[WORK TO BE COMPLETED]
Copy exactly the lines of the records below, and only those lines, beginning with the line that contains "1. Create branch" and ending with the line that contains "1. git rm -r name_directory".

○ ○ ○ ○ ○ ○ ○

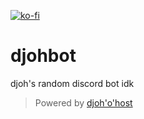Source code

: [![ko-fi](https://ko-fi.com/img/githubbutton_sm.svg)](https://ko-fi.com/D1D17W8WR)

# djohbot

djoh's random discord bot idk

> Powered by [djoh'o'host](https://dsc.gg/djohohost)
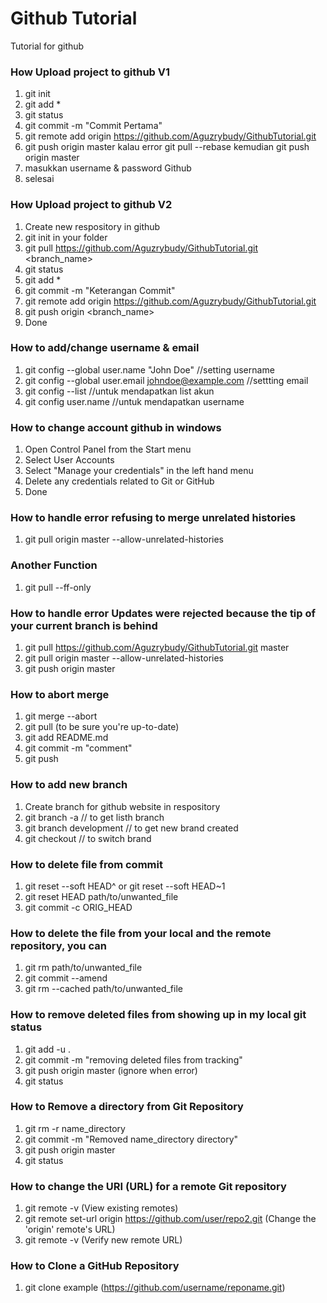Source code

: # Github Tutorial
Tutorial for github

### How Upload project to github V1
1. git init
2. git add *
3. git status
4. git commit -m "Commit Pertama"
5. git remote add origin https://github.com/Aguzrybudy/GithubTutorial.git
6. git push origin master kalau error git pull --rebase kemudian git push origin master
7. masukkan username & password Github
8. selesai

### How Upload project to github V2
1. Create new respository in github
2. git init in your folder
3. git pull https://github.com/Aguzrybudy/GithubTutorial.git <branch_name>
4. git status
5. git add *
6. git commit -m "Keterangan Commit"
7. git remote add origin https://github.com/Aguzrybudy/GithubTutorial.git
8. git push origin <branch_name>
9. Done

### How to add/change username & email
1. git config --global user.name "John Doe" //setting username
2. git config --global user.email johndoe@example.com //settting email
3. git config --list //untuk mendapatkan list akun
4. git config user.name //untuk mendapatkan username

### How to change account github in windows
1. Open Control Panel from the Start menu
2. Select User Accounts
3. Select "Manage your credentials" in the left hand menu
4. Delete any credentials related to Git or GitHub
5. Done

### How to handle error  refusing to merge unrelated histories
1. git pull origin master --allow-unrelated-histories

### Another Function
1. git pull --ff-only

### How to handle error Updates were rejected because the tip of your current branch is behind
1. git pull https://github.com/Aguzrybudy/GithubTutorial.git master
2. git pull origin master --allow-unrelated-histories
3. git push origin master

### How to abort merge
1. git merge --abort
2. git pull (to be sure you're up-to-date)
3. git add README.md
4. git commit -m "comment"
5. git push

### How to add new branch
1. Create branch for github website in respository
2. git branch -a // to get listh branch
3. git branch development // to get new brand created
4. git checkout <branch name> // to switch brand
  
### How to delete file from commit
1. git reset --soft HEAD^ or git reset --soft HEAD~1
2. git reset HEAD path/to/unwanted_file
3. git commit -c ORIG_HEAD

### How to delete the file from your local and the remote repository, you can
1. git rm path/to/unwanted_file
2. git commit --amend
3. git rm --cached path/to/unwanted_file


### How to remove deleted files from showing up in my local git status
1. git add -u .
2. git commit -m "removing deleted files from tracking"
3. git push origin master (ignore when error)
4. git status

### How to Remove a directory from Git Repository
1. git rm -r name_directory
2. git commit -m "Removed name_directory directory"
3. git push origin master   
4. git status

### How to change the URI (URL) for a remote Git repository
1. git remote -v (View existing remotes)
2. git remote set-url origin https://github.com/user/repo2.git (Change the 'origin' remote's URL)
3. git remote -v (Verify new remote URL)

### How to Clone a GitHub Repository
1. git clone <repo-url> example (https://github.com/username/reponame.git)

○ ○ ○ ○ ○ ○ ○

[OUTPUT FOR THIS TASK]
1. Create branch for github website in respository
2. git branch -a // to get listh branch
3. git branch development // to get new brand created
4. git checkout <branch name> // to switch brand
  
### How to delete file from commit
1. git reset --soft HEAD^ or git reset --soft HEAD~1
2. git reset HEAD path/to/unwanted_file
3. git commit -c ORIG_HEAD

### How to delete the file from your local and the remote repository, you can
1. git rm path/to/unwanted_file
2. git commit --amend
3. git rm --cached path/to/unwanted_file


### How to remove deleted files from showing up in my local git status
1. git add -u .
2. git commit -m "removing deleted files from tracking"
3. git push origin master (ignore when error)
4. git status

### How to Remove a directory from Git Repository
1. git rm -r name_directory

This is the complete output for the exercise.